## [Exercise objective]
Among the lines of this listing, count those that include "reference" and state the count by itself.

*** Begin section ***

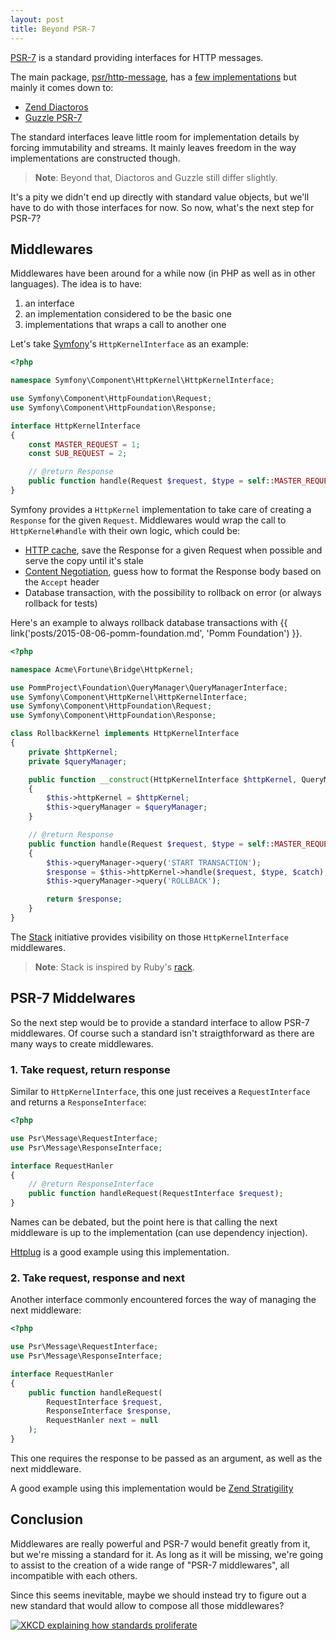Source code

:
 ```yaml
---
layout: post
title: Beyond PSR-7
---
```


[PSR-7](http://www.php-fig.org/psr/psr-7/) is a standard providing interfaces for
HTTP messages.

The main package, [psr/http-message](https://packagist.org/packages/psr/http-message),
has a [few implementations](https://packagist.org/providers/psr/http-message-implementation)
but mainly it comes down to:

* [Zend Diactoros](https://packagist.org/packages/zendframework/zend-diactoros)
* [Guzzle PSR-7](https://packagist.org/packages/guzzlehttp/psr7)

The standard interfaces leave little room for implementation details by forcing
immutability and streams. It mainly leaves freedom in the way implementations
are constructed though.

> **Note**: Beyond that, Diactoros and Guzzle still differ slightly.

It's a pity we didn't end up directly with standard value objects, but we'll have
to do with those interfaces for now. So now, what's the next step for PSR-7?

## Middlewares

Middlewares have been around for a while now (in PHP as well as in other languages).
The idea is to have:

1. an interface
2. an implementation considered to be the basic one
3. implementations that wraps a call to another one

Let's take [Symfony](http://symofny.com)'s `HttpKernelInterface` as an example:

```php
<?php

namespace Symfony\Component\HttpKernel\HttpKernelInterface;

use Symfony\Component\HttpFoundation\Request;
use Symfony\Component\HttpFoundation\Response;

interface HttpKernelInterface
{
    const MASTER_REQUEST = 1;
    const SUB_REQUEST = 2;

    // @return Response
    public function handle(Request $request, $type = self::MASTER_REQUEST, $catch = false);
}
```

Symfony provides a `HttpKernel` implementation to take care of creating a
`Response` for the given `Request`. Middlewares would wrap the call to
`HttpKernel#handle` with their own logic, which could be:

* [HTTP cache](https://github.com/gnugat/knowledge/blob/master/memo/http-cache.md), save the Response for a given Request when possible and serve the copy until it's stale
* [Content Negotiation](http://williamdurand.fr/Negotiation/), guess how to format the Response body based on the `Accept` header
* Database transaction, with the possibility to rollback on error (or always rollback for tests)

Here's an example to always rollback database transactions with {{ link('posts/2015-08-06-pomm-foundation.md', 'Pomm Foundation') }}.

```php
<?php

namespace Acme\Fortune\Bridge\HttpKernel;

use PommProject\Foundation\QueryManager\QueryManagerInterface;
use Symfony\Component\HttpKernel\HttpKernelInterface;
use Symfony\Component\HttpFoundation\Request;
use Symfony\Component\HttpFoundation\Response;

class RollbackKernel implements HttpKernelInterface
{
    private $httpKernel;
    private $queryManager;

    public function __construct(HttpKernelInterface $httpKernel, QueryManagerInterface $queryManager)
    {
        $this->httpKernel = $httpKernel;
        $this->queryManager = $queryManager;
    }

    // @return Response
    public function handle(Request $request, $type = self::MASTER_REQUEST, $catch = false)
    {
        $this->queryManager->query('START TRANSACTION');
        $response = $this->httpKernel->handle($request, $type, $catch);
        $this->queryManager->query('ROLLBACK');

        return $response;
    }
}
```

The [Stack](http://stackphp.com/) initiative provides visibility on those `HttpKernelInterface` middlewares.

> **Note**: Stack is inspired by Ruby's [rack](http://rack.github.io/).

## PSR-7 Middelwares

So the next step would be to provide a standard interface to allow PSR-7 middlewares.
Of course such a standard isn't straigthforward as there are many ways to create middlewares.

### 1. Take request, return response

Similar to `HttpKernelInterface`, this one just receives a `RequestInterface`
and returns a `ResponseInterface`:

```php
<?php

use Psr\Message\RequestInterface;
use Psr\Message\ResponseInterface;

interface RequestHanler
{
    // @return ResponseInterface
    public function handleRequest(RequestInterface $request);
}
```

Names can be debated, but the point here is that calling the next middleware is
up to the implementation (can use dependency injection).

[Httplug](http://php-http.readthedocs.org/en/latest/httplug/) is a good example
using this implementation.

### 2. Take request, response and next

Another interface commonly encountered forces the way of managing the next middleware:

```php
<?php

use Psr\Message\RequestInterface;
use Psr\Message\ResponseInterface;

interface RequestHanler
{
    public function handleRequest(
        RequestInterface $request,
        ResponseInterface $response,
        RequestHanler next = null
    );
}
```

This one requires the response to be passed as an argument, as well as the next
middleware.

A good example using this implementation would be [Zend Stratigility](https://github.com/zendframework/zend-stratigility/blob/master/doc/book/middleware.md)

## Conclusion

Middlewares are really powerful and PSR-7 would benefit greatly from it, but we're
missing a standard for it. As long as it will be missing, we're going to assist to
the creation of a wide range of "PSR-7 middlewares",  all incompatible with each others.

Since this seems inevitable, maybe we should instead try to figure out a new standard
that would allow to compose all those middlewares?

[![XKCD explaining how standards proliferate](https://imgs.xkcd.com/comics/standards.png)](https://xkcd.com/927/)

*** End section ***
*** Begin section ***

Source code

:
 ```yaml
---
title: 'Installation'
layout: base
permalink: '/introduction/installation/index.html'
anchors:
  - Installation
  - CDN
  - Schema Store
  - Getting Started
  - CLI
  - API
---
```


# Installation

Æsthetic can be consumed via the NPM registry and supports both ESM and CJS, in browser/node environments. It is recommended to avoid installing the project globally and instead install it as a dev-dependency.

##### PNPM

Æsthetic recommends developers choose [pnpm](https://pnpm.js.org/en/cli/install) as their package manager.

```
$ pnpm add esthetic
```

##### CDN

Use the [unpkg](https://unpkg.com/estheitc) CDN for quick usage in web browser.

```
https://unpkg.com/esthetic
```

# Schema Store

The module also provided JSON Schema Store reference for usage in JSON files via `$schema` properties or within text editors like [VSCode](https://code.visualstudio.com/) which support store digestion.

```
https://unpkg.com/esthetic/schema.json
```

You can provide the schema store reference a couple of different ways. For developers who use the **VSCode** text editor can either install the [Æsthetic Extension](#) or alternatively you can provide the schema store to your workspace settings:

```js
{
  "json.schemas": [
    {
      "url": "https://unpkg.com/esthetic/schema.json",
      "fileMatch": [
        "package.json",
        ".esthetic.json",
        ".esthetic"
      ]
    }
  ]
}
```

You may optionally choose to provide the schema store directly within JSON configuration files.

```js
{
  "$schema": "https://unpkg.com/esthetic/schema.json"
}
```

*** End section ***

## [Result of this exercise]
2